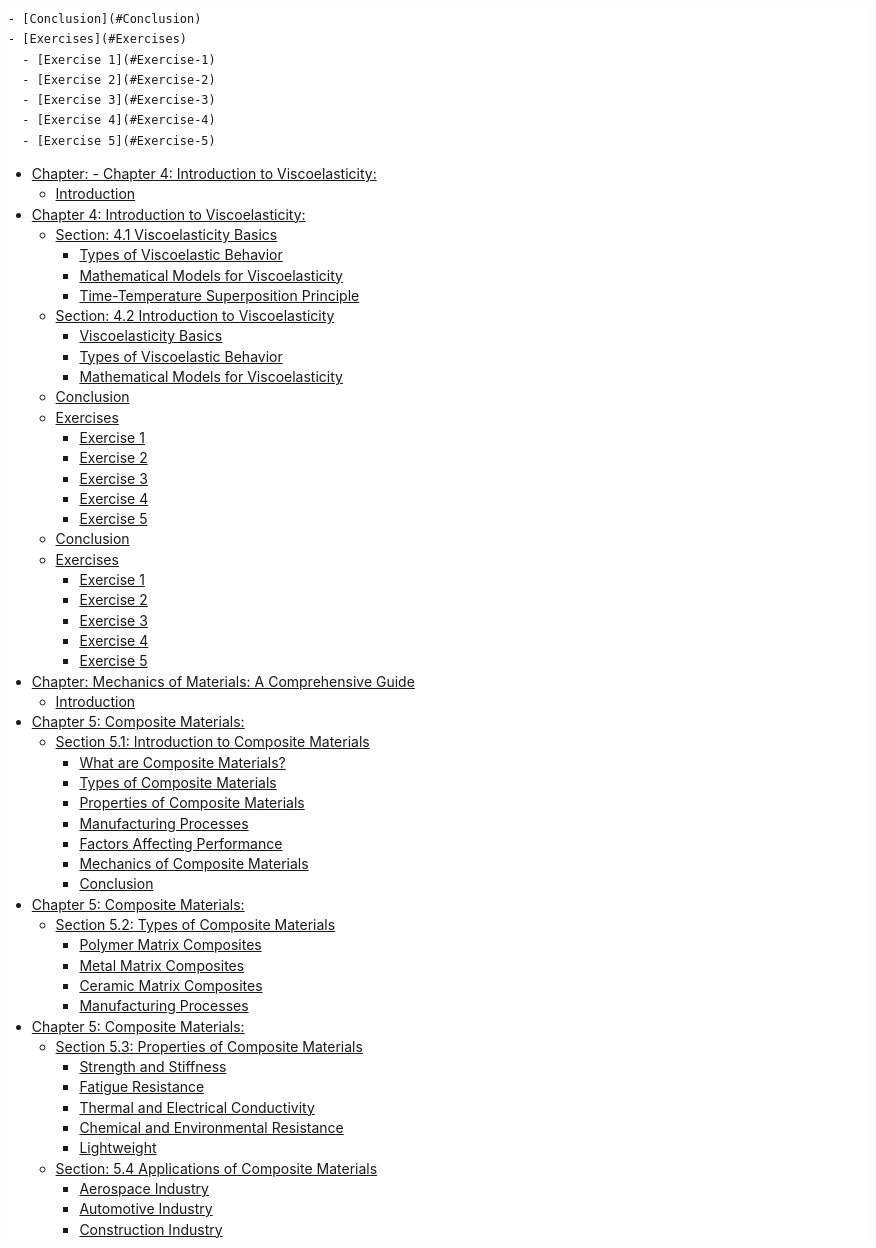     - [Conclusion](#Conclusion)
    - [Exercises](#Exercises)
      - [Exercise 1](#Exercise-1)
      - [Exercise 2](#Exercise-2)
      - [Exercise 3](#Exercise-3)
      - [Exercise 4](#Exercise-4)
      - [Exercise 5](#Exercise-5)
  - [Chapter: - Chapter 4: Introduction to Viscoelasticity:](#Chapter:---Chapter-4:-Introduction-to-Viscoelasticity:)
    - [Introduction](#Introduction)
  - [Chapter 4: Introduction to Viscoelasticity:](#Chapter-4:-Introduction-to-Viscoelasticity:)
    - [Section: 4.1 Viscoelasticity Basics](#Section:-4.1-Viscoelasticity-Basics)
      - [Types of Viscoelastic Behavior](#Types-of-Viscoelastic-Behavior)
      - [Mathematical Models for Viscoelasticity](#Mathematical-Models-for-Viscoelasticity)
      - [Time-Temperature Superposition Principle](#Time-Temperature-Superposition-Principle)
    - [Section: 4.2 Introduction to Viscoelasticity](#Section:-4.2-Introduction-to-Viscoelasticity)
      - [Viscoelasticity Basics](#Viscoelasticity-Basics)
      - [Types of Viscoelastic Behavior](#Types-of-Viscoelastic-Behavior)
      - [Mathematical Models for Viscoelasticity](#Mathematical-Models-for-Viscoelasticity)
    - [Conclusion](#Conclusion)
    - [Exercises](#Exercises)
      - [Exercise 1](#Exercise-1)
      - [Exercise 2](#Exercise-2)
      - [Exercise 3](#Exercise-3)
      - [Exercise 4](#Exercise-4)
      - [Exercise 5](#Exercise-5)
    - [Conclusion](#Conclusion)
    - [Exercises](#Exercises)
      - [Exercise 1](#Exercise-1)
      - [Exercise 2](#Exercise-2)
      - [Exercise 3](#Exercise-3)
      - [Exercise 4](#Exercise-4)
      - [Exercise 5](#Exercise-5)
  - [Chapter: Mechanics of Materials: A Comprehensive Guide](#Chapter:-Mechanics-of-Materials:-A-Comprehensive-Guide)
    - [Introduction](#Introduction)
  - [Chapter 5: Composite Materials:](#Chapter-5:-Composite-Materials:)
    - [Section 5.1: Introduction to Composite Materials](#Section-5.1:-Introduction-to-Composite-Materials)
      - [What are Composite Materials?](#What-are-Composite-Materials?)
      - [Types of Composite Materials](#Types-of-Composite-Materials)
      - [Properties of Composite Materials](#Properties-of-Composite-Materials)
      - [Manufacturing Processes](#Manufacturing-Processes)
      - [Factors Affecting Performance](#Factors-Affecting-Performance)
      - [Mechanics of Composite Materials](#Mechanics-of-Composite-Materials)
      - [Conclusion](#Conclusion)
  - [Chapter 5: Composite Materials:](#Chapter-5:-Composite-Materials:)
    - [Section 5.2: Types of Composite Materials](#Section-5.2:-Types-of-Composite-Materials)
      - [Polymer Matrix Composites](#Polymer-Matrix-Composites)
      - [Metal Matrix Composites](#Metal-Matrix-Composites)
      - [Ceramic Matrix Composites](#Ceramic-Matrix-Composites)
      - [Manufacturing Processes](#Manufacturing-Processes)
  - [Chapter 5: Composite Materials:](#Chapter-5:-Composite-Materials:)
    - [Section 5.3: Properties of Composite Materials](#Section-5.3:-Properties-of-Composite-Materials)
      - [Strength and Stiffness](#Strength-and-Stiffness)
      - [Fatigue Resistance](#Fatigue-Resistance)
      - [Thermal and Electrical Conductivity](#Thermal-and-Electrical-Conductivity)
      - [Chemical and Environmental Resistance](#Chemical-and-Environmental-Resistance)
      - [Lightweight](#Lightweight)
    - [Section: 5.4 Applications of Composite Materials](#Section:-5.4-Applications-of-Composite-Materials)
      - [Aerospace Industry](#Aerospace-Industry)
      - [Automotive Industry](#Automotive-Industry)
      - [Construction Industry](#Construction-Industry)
----
What is required.
Using the entries above, repeat only the lines from the one containing "- [Types of Composite" through the one containing "- [Mechanics of", end lines included.

Solution to the problem.
      - [Types of Composite Materials](#Types-of-Composite-Materials)
      - [Properties of Composite Materials](#Properties-of-Composite-Materials)
      - [Manufacturing Processes](#Manufacturing-Processes)
      - [Factors Affecting Performance](#Factors-Affecting-Performance)
      - [Mechanics of Composite Materials](#Mechanics-of-Composite-Materials)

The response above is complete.